Kontos Dimitris (Mimis) (1931 - 1996)

He was born in 1931 in Tripoli (Arcadia). He studied at the Athens School of Fine Arts on a Greek state scholarship (I.K.Y.) with Yannis Moralis (1950-1955), graduating with 5 distinctions. He goes to Rome in 1958 and along with Gaitis, Caniaris, Kessanlis and Tsoklis, create the art group Gruppo Sigma (1959), participating in avant-garde movements. After a brief stay in Paris (1961-1964), he returns to Greece and works as an assistant curator at the Painting Dept. of the School of Architecture at the National Technical University of Athens. In 1968, he becomes Associate Professor of Freehand Drawing at the same School. In 1970 he resigns his post and works exclusively in his own studio–Workshop of Freehand Drawing and Painting.

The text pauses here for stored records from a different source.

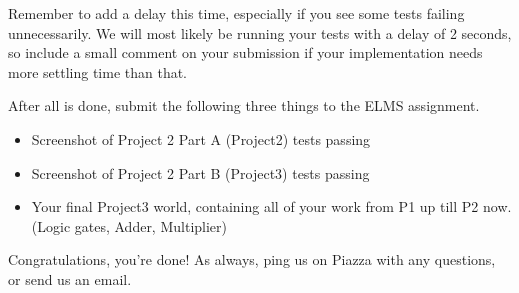 \documentclass{article}
\begin{document}
Remember to add a delay this time, especially if you see some tests failing unnecessarily. We will most likely be running your tests with a delay of 2 seconds, so include a small comment on your submission if your implementation needs more settling time than that.

After all is done, submit the following three things to the ELMS assignment.

\begin{itemize}
  \item Screenshot of Project 2 Part A (Project2) tests passing
  \item Screenshot of Project 2 Part B (Project3) tests passing
  \item Your final Project3 world, containing all of your work from P1 up till P2 now. (Logic gates, Adder, Multiplier)
\end{itemize}

Congratulations, you're done! As always, ping us on Piazza with any questions, or send us an email.
\end{document}
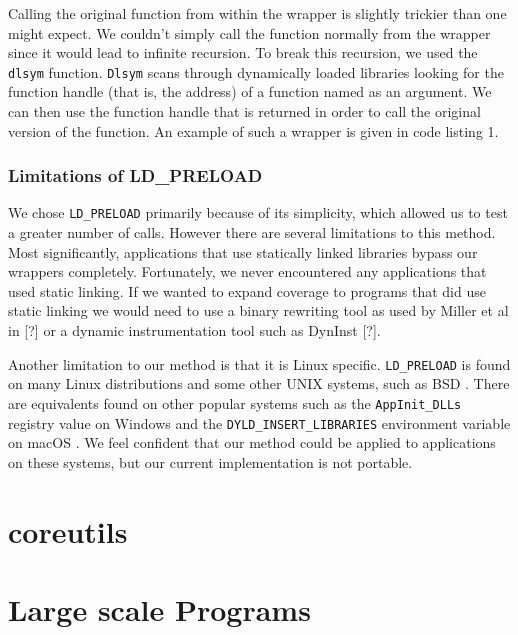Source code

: \documentclass[10pt]{article}
\begin{document}
Calling the original function from within the wrapper is slightly trickier than one might expect. We couldn't simply call the function normally from the wrapper since it would lead to infinite recursion. To break this recursion, we used the \texttt{dlsym} function. \texttt{Dlsym} scans through dynamically loaded libraries looking for the function handle (that is, the address) of a function named as an argument. We can then use the function handle that is returned in order to call the original version of the function. An example of such a wrapper is given in code listing 1.

\begin{minipage}{\linewidth} %
	
\end{minipage}

\subsubsection{Limitations of LD\_PRELOAD}
We chose \texttt{LD\_PRELOAD} primarily because of its simplicity, which allowed us to test a greater number of calls. However there are several limitations to this method. Most significantly, applications that use statically linked libraries bypass our wrappers completely. Fortunately, we never encountered any applications that used static linking. If we wanted to expand coverage to programs that did use static linking we would need to use a binary rewriting tool as used by Miller et al in [?] or a dynamic instrumentation tool such as DynInst [?].

Another limitation to our method is that it is Linux specific. \texttt{LD\_PRELOAD} is found on many Linux distributions and some other UNIX systems, such as BSD \cite{bsd}. There are equivalents found on other popular systems such as the \texttt{AppInit\_DLLs} registry value on Windows \cite{dll} and the \texttt{DYLD\_INSERT\_LIBRARIES} environment variable on macOS \cite{macos}. We feel confident that our method could be applied to applications on these systems, but our current implementation is not portable.



\section{coreutils}

\section{Large scale Programs}
\end{document}
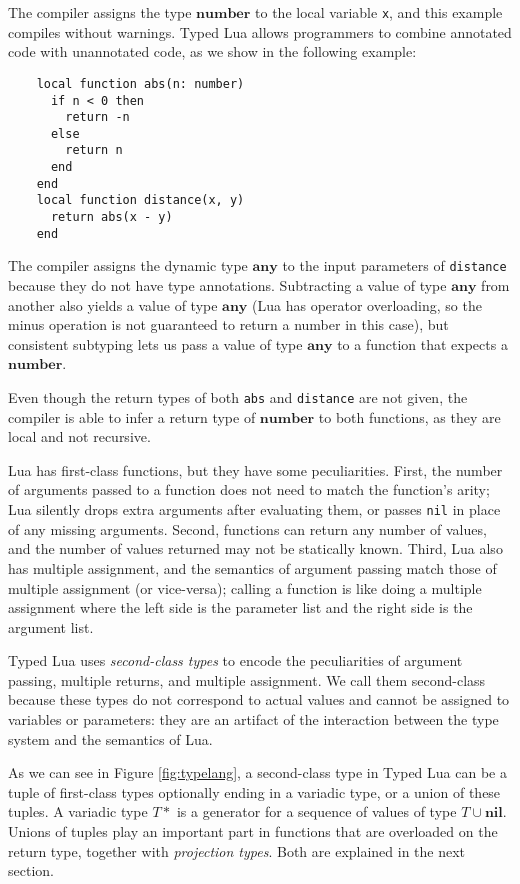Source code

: \documentclass{sig-alternate}
\newcommand{\Any}{\mathbf{any}}
\newcommand{\Nil}{\mathbf{nil}}
\newcommand{\Number}{\mathbf{number}}
\begin{document}
The compiler assigns the type $\Number$ to the local variable \texttt{x},
and this example compiles without warnings. Typed Lua allows
programmers to combine annotated code with
unannotated code, as we show in the following example:
\begin{verbatim}
    local function abs(n: number)
      if n < 0 then
        return -n
      else
        return n
      end
    end
    local function distance(x, y)
      return abs(x - y)
    end
\end{verbatim}

The compiler assigns the dynamic type $\Any$ to the input
parameters of \texttt{distance} because they do not have type annotations.
Subtracting a value of type $\Any$ from another also yields a value of
type $\Any$ (Lua has operator overloading, so the minus operation
is not guaranteed to return a number in this case), but
consistent subtyping lets us pass a value of type $\Any$ to a
function that expects a $\Number$. 

Even though the return types
of both {\tt abs} and {\tt distance} are not given, the compiler is able to
infer a return type of $\Number$ to both functions, as they are
local and not recursive.

Lua has first-class functions, but they have some peculiarities. First,
the number of arguments passed to a function does not need to
match the function's arity; Lua silently drops extra arguments after
evaluating them, or passes {\tt nil} in place of any missing arguments.
Second, functions can return any number of values, and the number
of values returned may not be statically known. Third, Lua also has
multiple assignment, and the semantics of argument passing match
those of multiple assignment (or vice-versa); calling a function is like
doing a multiple assignment where the left side is the parameter list
and the right side is the argument list. 

Typed Lua uses {\em second-class types} to encode the peculiarities
of argument passing, multiple returns, and multiple assignment. We call
them second-class because these types do not correspond to actual
values and cannot be assigned to variables or parameters: they are an
artifact of the interaction between the type system and the semantics of Lua.

As we can see in Figure \ref{fig:typelang}, a second-class
type in Typed Lua can be a tuple of first-class types
optionally ending in a variadic type, or a union of these
tuples. A variadic type $T*$ is a generator for a
sequence of values of type $T \cup \Nil$. Unions of tuples play
an important part in functions that are overloaded on the
return type, together with {\em projection types}. Both are
explained in the next
section.
\end{document}
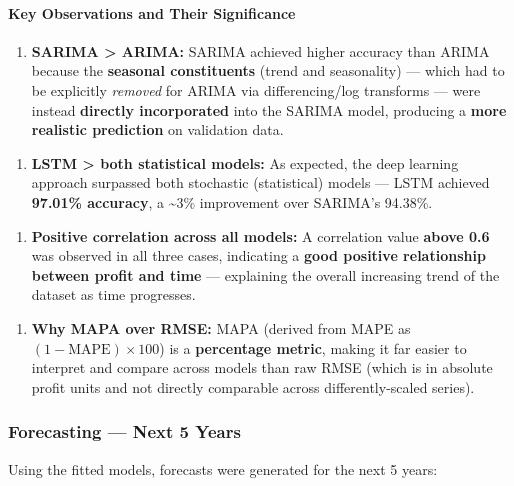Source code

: \documentclass[12pt,openany]{book}
\begin{document}
\paragraph{Key Observations and Their Significance}

\begin{enumerate}[leftmargin=*]
    \item \textbf{SARIMA > ARIMA:} SARIMA achieved higher accuracy than ARIMA because the \textbf{seasonal constituents} (trend and seasonality) --- which had to be explicitly \textit{removed} for ARIMA via differencing/log transforms --- were instead \textbf{directly incorporated} into the SARIMA model, producing a \textbf{more realistic prediction} on validation data.
\end{enumerate}

\begin{enumerate}[leftmargin=*]
    \item \textbf{LSTM > both statistical models:} As expected, the deep learning approach surpassed both stochastic (statistical) models --- LSTM achieved \textbf{97.01\% accuracy}, a \textasciitilde{}3\% improvement over SARIMA's 94.38\%.
\end{enumerate}

\begin{enumerate}[leftmargin=*]
    \item \textbf{Positive correlation across all models:} A correlation value \textbf{above 0.6} was observed in all three cases, indicating a \textbf{good positive relationship between profit and time} --- explaining the overall increasing trend of the dataset as time progresses.
\end{enumerate}

\begin{enumerate}[leftmargin=*]
    \item \textbf{Why MAPA over RMSE:} MAPA (derived from MAPE as \((1-\text{MAPE}) \times 100\)) is a \textbf{percentage metric}, making it far easier to interpret and compare across models than raw RMSE (which is in absolute profit units and not directly comparable across differently-scaled series).
\end{enumerate}

\subsubsection{Forecasting --- Next 5 Years}

Using the fitted models, forecasts were generated for the next 5 years:
\end{document}

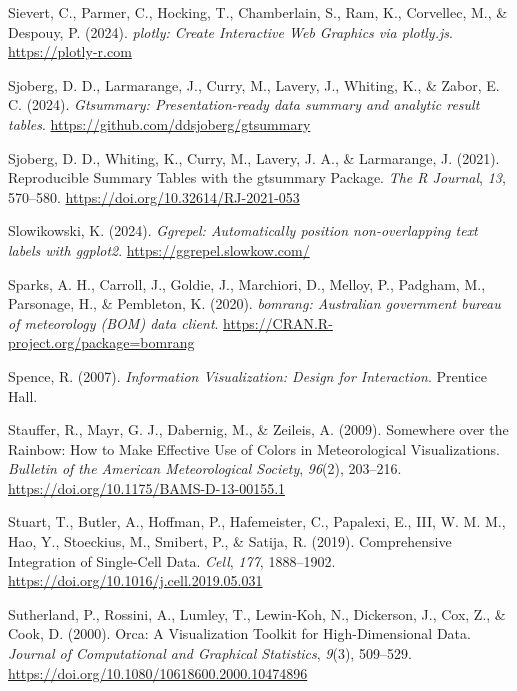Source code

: \documentclass[
  letterpaper,
]{krantz}
\newlength{\cslhangindent}
\newenvironment{CSLReferences}[2] %
 {\begin{list}{}{%
  \setlength{\itemindent}{0pt}
  \setlength{\leftmargin}{0pt}
  \setlength{\parsep}{0pt}
  \ifodd #1
   \setlength{\leftmargin}{\cslhangindent}
   \setlength{\itemindent}{-1\cslhangindent}
  \fi
  \setlength{\itemsep}{#2\baselineskip}}}
 {\end{list}}
\begin{document}
\begin{CSLReferences}{1}{0}
Sievert, C., Parmer, C., Hocking, T., Chamberlain, S., Ram, K.,
Corvellec, M., \& Despouy, P. (2024). \emph{{plotly}: {C}reate
{I}nteractive {W}eb {G}raphics via {plotly.js}}.
\url{https://plotly-r.com}

Sjoberg, D. D., Larmarange, J., Curry, M., Lavery, J., Whiting, K., \&
Zabor, E. C. (2024). \emph{Gtsummary: Presentation-ready data summary
and analytic result tables}.
\url{https://github.com/ddsjoberg/gtsummary}

Sjoberg, D. D., Whiting, K., Curry, M., Lavery, J. A., \& Larmarange, J.
(2021). Reproducible {S}ummary {T}ables with the {gtsummary} {P}ackage.
\emph{{The R Journal}}, \emph{13}, 570--580.
\url{https://doi.org/10.32614/RJ-2021-053}

Slowikowski, K. (2024). \emph{Ggrepel: Automatically position
non-overlapping text labels with ggplot2}.
\url{https://ggrepel.slowkow.com/}

Sparks, A. H., Carroll, J., Goldie, J., Marchiori, D., Melloy, P.,
Padgham, M., Parsonage, H., \& Pembleton, K. (2020). \emph{{bomrang}:
Australian government bureau of meteorology (BOM) data client}.
\url{https://CRAN.R-project.org/package=bomrang}

Spence, R. (2007). \emph{Information {V}isualization: {D}esign for
{I}nteraction}. Prentice Hall.

Stauffer, R., Mayr, G. J., Dabernig, M., \& Zeileis, A. (2009).
{S}omewhere over the {R}ainbow: {H}ow to {M}ake {E}ffective {U}se of
{C}olors in {M}eteorological {V}isualizations. \emph{Bulletin of the
American Meteorological Society}, \emph{96}(2), 203--216.
\url{https://doi.org/10.1175/BAMS-D-13-00155.1}

Stuart, T., Butler, A., Hoffman, P., Hafemeister, C., Papalexi, E., III,
W. M. M., Hao, Y., Stoeckius, M., Smibert, P., \& Satija, R. (2019).
Comprehensive {I}ntegration of {S}ingle-{C}ell {D}ata. \emph{Cell},
\emph{177}, 1888--1902. \url{https://doi.org/10.1016/j.cell.2019.05.031}

Sutherland, P., Rossini, A., Lumley, T., Lewin-Koh, N., Dickerson, J.,
Cox, Z., \& Cook, D. (2000). Orca: A {V}isualization {T}oolkit for
{H}igh-{D}imensional {D}ata. \emph{Journal of Computational and
Graphical Statistics}, \emph{9}(3), 509--529.
\url{https://doi.org/10.1080/10618600.2000.10474896}


\end{CSLReferences}
\end{document}
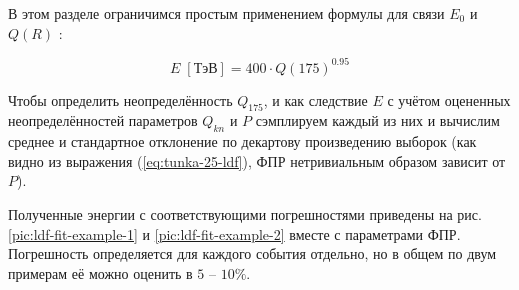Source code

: В этом разделе ограничимся простым применением формулы для связи $E_0$ и $Q(R)$ \cite{Budnev2005}:

\begin{equation}
	\label{eq:E0-from-Q175}
	E \; [\text{ТэВ}] = 400 \cdot Q(175)^{0.95}
\end{equation}

Чтобы определить неопределённость $Q_{175}$, и как следствие $E$ с учётом оцененных неопределённостей параметров $Q_{kn}$ и $P$ сэмплируем каждый из них и вычислим среднее и стандартное отклонение по декартову произведению выборок (как видно из выражения (\ref{eq:tunka-25-ldf}), ФПР нетривиальным образом зависит от $P$).

Полученные энергии с соответствующими погрешностями приведены на рис. \ref{pic:ldf-fit-example-1} и \ref{pic:ldf-fit-example-2} вместе с параметрами ФПР. Погрешность определяется для каждого события отдельно, но в общем по двум примерам её можно оценить в $5$ -- $10 \%$.

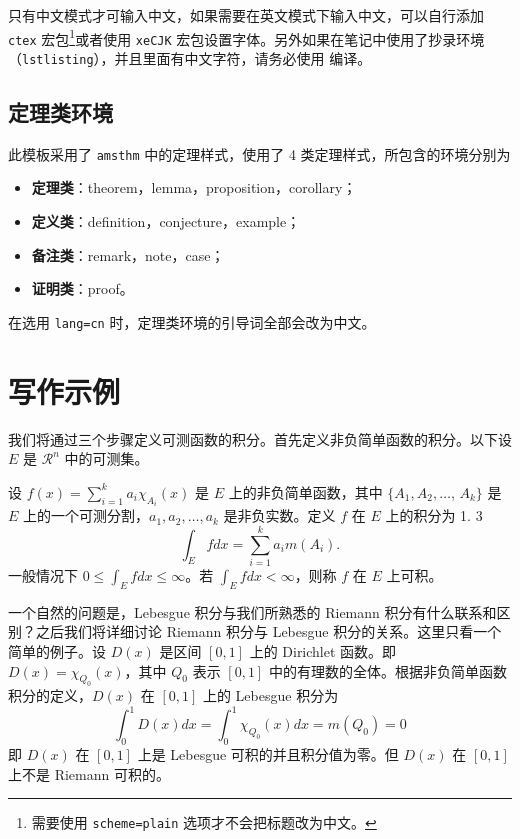 \documentclass[cn,blue,12pt,normal]{elegantnote}
\begin{document}
\begin{note}
只有中文模式才可输入中文，如果需要在英文模式下输入中文，可以自行添加 \lstinline{ctex} 宏包\footnote{需要使用 \lstinline{scheme=plain} 选项才不会把标题改为中文。}或者使用 \lstinline{xeCJK} 宏包设置字体。另外如果在笔记中使用了抄录环境（\lstinline{lstlisting}），并且里面有中文字符，请务必使用  编译。
\end{note}


\subsection{定理类环境}

此模板采用了 \lstinline{amsthm} 中的定理样式，使用了 4 类定理样式，所包含的环境分别为
\begin{itemize}
  \item \textbf{定理类}：theorem，lemma，proposition，corollary；
  \item \textbf{定义类}：definition，conjecture，example；
  \item \textbf{备注类}：remark，note，case；
  \item \textbf{证明类}：proof。
\end{itemize}

\begin{remark}
在选用 \lstinline{lang=cn} 时，定理类环境的引导词全部会改为中文。
\end{remark}


\section{写作示例}

我们将通过三个步骤定义可测函数的积分。首先定义非负简单函数的积分。以下设 $E$ 是 $\mathcal{R}^n$ 中的可测集。

\begin{definition}[可积性]
设 $ f(x)=\sum\limits_{i=1}^{k} a_i \chi_{A_i}(x)$ 是 $E$ 上的非负简单函数，其中 $\{A_1,A_2,\ldots$, $A_k\}$ 是 $E$ 上的一个可测分割，$a_1,a_2,\ldots,a_k$ 是非负实数。定义 $f$ 在 $E$ 上的积分为 1. 3
\begin{equation}
   \label{inter}
   \int_{E} f dx = \sum_{i=1}^k a_i m(A_i).
\end{equation}
一般情况下 $0 \leq \int_{E} f dx \leq \infty$。若 $\int_{E} f dx < \infty$，则称 $f$ 在 $E$ 上可积。
\end{definition}

一个自然的问题是，Lebesgue 积分与我们所熟悉的 Riemann 积分有什么联系和区别？之后我们将详细讨论 Riemann 积分与 Lebesgue 积分的关系。这里只看一个简单的例子。设 $D(x)$ 是区间 $[0,1]$ 上的 Dirichlet 函数。即 $D(x)=\chi_{Q_0}(x)$，其中 $Q_0$ 表示 $[0,1]$ 中的有理数的全体。根据非负简单函数积分的定义，$D(x)$ 在 $[0,1]$ 上的 Lebesgue 积分为
\begin{equation}\label{inter2}
  \int_0^1 D(x)dx = \int_0^1 \chi_{Q_0} (x) dx = m(Q_0) = 0
\end{equation}
即 $D(x)$ 在 $[0,1]$ 上是 Lebesgue 可积的并且积分值为零。但 $D(x)$ 在 $[0,1]$ 上不是 Riemann 可积的。
\end{document}
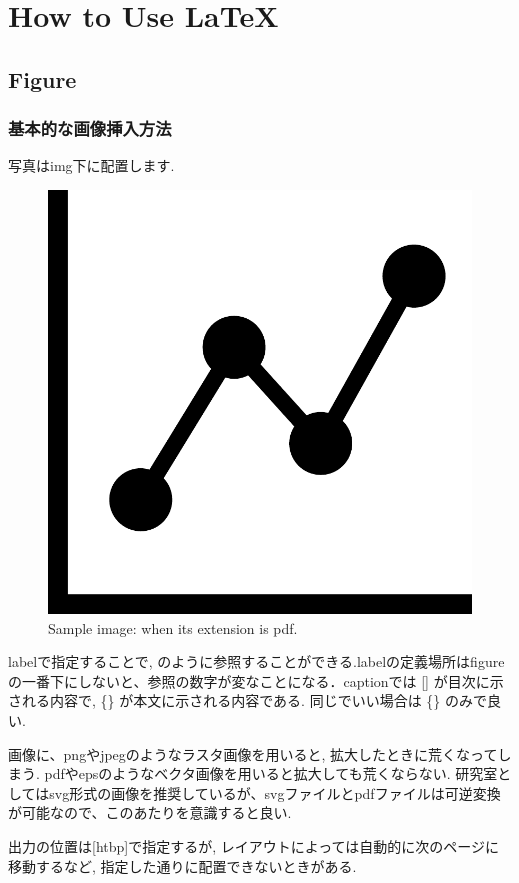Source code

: \chapter{How to Use \LaTeX }

\section{Figure}
\subsection{基本的な画像挿入方法}
写真はimg下に配置します.
\begin{figure}[htbp]
    \centering   
    \includegraphics[width=0.5\columnwidth]{./img/sample_pdf.pdf}
    \caption{Sample image: when its extension is pdf.} %
    \label{fig:sample_pdf} %
\end{figure}

labelで指定することで, のように参照することができる.labelの定義場所はfigureの一番下にしないと、参照の数字が変なことになる．captionでは [] が目次に示される内容で, \{\} が本文に示される内容である. 同じでいい場合は \{\} のみで良い.

画像に、pngやjpegのようなラスタ画像を用いると, 拡大したときに荒くなってしまう. pdfやepsのようなベクタ画像を用いると拡大しても荒くならない. 研究室としてはsvg形式の画像を推奨しているが、svgファイルとpdfファイルは可逆変換が可能なので、このあたりを意識すると良い.

出力の位置は[htbp]で指定するが, レイアウトによっては自動的に次のページに移動するなど, 指定した通りに配置できないときがある.

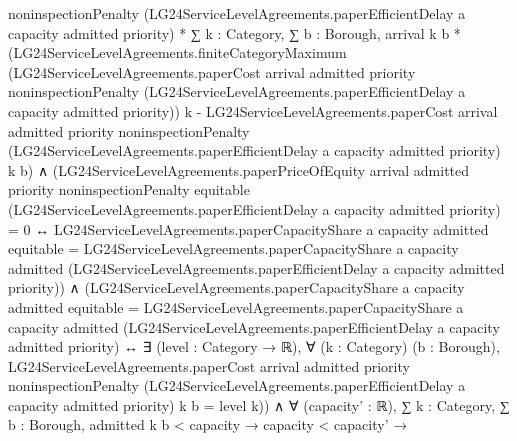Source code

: \documentclass[10pt]{article}
\begin{document}
\begin{ReviewVerbatim}
                                  noninspectionPenalty
                                  (LG24ServiceLevelAgreements.paperEfficientDelay a capacity admitted priority) *
                              ∑ k : Category,
                                ∑ b : Borough,
                                  arrival k b *
                                    (LG24ServiceLevelAgreements.finiteCategoryMaximum
                                        (LG24ServiceLevelAgreements.paperCost arrival admitted priority
                                          noninspectionPenalty
                                          (LG24ServiceLevelAgreements.paperEfficientDelay a capacity admitted priority))
                                        k -
                                      LG24ServiceLevelAgreements.paperCost arrival admitted priority
                                        noninspectionPenalty
                                        (LG24ServiceLevelAgreements.paperEfficientDelay a capacity admitted priority) k
                                        b) ∧
                          (LG24ServiceLevelAgreements.paperPriceOfEquity arrival admitted priority noninspectionPenalty
                                  equitable
                                  (LG24ServiceLevelAgreements.paperEfficientDelay a capacity admitted priority) =
                                0 ↔
                              LG24ServiceLevelAgreements.paperCapacityShare a capacity admitted equitable =
                                LG24ServiceLevelAgreements.paperCapacityShare a capacity admitted
                                  (LG24ServiceLevelAgreements.paperEfficientDelay a capacity admitted priority)) ∧
                            (LG24ServiceLevelAgreements.paperCapacityShare a capacity admitted equitable =
                                LG24ServiceLevelAgreements.paperCapacityShare a capacity admitted
                                  (LG24ServiceLevelAgreements.paperEfficientDelay a capacity admitted priority) ↔
                              ∃ (level : Category → ℝ),
                                ∀ (k : Category) (b : Borough),
                                  LG24ServiceLevelAgreements.paperCost arrival admitted priority noninspectionPenalty
                                      (LG24ServiceLevelAgreements.paperEfficientDelay a capacity admitted priority) k
                                      b =
                                    level k)) ∧
                  ∀ (capacity' : ℝ),
                    ∑ k : Category, ∑ b : Borough, admitted k b < capacity →
                      capacity < capacity' →

\end{ReviewVerbatim}
\end{document}
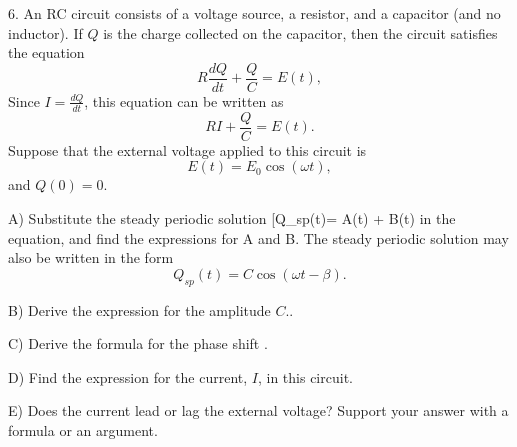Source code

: \documentclass{article}
\begin{document}
6. An RC circuit consists of a voltage source, a resistor, and a capacitor (and no inductor). If $Q$ is the charge collected on the capacitor, then the circuit satisfies the equation
\[R\frac{dQ}{dt} + \frac{Q}{C} = E(t),\]
Since $I = \frac{dQ}{dt}$, this equation can be written as
\[R I + \frac{Q}{C} = E(t).\]
Suppose that the external voltage applied to this circuit is
\[E(t) = E_0 \cos(\omega t),\]
and $Q(0) = 0$.
\vspace{10pt}

A) Substitute the steady periodic solution [Q_{sp}(t)= A\cos(\omega t) + B\sin(\omega t)\] in the equation, and find the expressions for A and B.
The steady periodic solution may also be written in the form
\[Q_{sp}(t) = C\cos(\omega t - \beta).\]

B) Derive the expression for the amplitude $C$..

\vspace{14pt}

C) Derive the formula for the phase shift \beta.

\vspace{14pt}

D) Find the expression for the current, $I$, in this circuit.

\vspace{14pt}

E) Does the current lead or lag the external voltage? Support your answer with a formula or an argument.
\end{document}
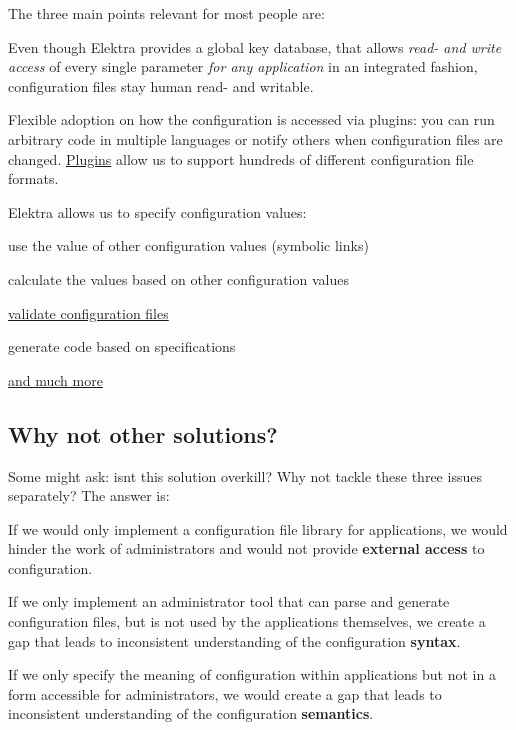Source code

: The three main points relevant for most people are\+:


\begin{DoxyEnumerate}
\item Even though Elektra provides a global key database, that allows {\itshape read-\/ and write access} of every single parameter {\itshape for any application} in an integrated fashion, configuration files stay human read-\/ and writable.
\item Flexible adoption on how the configuration is accessed via plugins\+: you can run arbitrary code in multiple languages or notify others when configuration files are changed. \hyperlink{md_src_plugins_README_src_plugins_README_md}{Plugins} allow us to support hundreds of different configuration file formats.
\item Elektra allows us to specify configuration values\+:
\begin{DoxyItemize}
\item use the value of other configuration values (symbolic links)
\item calculate the values based on other configuration values
\item \hyperlink{md_doc_tutorials_validation_doc_tutorials_validation_md}{validate configuration files}
\item generate code based on specifications
\item \hyperlink{md_src_plugins_README_src_plugins_README_md}{and much more}
\end{DoxyItemize}
\end{DoxyEnumerate}

\subsection*{Why not other solutions?}

Some might ask\+: isn\textquotesingle{}t this solution overkill? Why not tackle these three issues separately? The answer is\+:


\begin{DoxyEnumerate}
\item If we would only implement a configuration file library for applications, we would hinder the work of administrators and would not provide {\bfseries external access} to configuration.
\item If we only implement an administrator tool that can parse and generate configuration files, but is not used by the applications themselves, we create a gap that leads to inconsistent understanding of the configuration {\bfseries syntax}.
\item If we only specify the meaning of configuration within applications but not in a form accessible for administrators, we would create a gap that leads to inconsistent understanding of the configuration {\bfseries semantics}.
\end{DoxyEnumerate}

During all this time, he participated in exhibitions which brought to light the innovative suggestions of the Greek Diaspora artists, the so-called ‘60s generation. In his own work, he employed a unique gestural style, often in a spiral pattern, with pencils or water colours on paper. The creation of plastic space through gesture and material alluded to both natural phenomena and the energy produced by the human body. In 1967-68, he created the Roman Pictural, an art book with the abstract poetic writing of the artist running through its pages.
A change in his career takes place in 1974, when he accepts a Ford Foundation grant and a new creative period begins. He also agrees to finally present his work in a very first solo exhibition (Desmos gallery, 1975), where he exhibits simultaneously earlier samples and his new artwork, Latreftika, inspired by the offerings of the believers to churches, in a poignant critical spirit.
In 1984, he was elected professor at the newly established School of Fine Arts of the Aristotle University of Thessaloniki. He organized a few more solo exhibitions and towards the end of his life, he presented a series of silkscreen prints on the moon phases, confirming his particular sensibility and philosophical perception of universe and time.
He died in 1996 in Thessaloniki. In 2007, a retrospective exhibition of his work was organized at the Macedonian Museum of Contemporary Art, Thessaloniki.